Developers who add more low-income housing to their projects will be able to put up more units than current zoning allows and reduce the amount of required parking. To qualify for the incentives, projects have to be within half a mile of public transportation. 

"The thinking behind that was to try to focus new growth near where infrastructure’s being provided, near our major transit stations in the city," said Ken Bernstein, the city's principal planner.

In creating the program, the city is implementing a part of Measure JJJ, a ballot measure approved by voters last November.

The measure, initiated by affordable housing advocates and labor unions, was best-known for requiring developers who need land use changes to build a certain amount of low-income housing —and pay union-level wages to workers. But the measure also created a new set of incentives to encourage the construction of subsidized housing near transit.

Among the applicants for the new incentives is Aedis Real Estate Group, which is building a Westlake development made of repurposed shipping containers for the formerly homeless. Architect Keith Labus of KTGY Architecture + Planning said the new incentives have allowed the Hope on Alvarado project to grow from 64 to 84 units.

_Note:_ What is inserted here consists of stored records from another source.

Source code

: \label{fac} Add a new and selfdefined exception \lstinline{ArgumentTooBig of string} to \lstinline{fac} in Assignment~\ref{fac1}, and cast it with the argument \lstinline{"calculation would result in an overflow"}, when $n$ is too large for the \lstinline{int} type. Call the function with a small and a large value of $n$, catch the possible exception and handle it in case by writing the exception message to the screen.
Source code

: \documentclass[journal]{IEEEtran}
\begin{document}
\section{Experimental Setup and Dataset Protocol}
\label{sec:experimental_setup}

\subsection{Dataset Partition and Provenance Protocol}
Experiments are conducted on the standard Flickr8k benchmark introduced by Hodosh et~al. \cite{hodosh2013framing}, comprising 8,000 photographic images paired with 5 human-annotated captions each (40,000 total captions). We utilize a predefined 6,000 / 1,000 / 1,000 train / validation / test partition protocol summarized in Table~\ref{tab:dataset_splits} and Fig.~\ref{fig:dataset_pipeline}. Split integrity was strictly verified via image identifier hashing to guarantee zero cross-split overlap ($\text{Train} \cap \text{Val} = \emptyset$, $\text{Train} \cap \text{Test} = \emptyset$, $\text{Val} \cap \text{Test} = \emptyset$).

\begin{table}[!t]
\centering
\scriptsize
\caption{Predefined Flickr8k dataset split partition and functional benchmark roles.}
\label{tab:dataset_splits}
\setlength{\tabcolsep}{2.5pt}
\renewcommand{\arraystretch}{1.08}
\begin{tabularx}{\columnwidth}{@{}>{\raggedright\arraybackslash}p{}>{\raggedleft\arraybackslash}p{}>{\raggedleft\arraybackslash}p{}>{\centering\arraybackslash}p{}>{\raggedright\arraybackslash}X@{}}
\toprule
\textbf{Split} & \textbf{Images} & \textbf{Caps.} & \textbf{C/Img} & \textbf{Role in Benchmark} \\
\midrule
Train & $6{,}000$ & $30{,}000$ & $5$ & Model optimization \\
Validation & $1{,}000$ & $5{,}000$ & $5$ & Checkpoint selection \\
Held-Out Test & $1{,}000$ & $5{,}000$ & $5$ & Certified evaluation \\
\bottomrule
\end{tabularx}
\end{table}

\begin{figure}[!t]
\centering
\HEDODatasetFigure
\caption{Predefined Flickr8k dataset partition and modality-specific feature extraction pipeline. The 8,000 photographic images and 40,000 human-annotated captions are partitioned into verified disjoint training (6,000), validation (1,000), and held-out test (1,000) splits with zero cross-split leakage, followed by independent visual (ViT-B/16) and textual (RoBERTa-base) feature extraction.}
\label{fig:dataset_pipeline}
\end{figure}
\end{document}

"Any time a developer can get more density and spread the cost of the land out over more units, that’s a win-win for them," Labus asid. He expects the apartment project of  one-bedroom and studio units to break ground by early next year. 

Another company among the first to apply for the incentives is LINC Housing Corp., which specializes in affordable housing. It's seeking to demolish an auto shop in South Los Angeles so it can build a 51-unit apartment building with all but the manager's unit set aside for extremely low-income tenants. 

The project is welcomed by housing advocate Joe Donlin of the South L.A.-based Strategic Actions for a Just Economy. The group was part of the ACT-LA coalition that supported the new transit-oriented incentives in Measure JJJ.

Donlin's group is concerned about new development forcing out or pricing out existing renters, but he said the new incentives encourage "development without displacement."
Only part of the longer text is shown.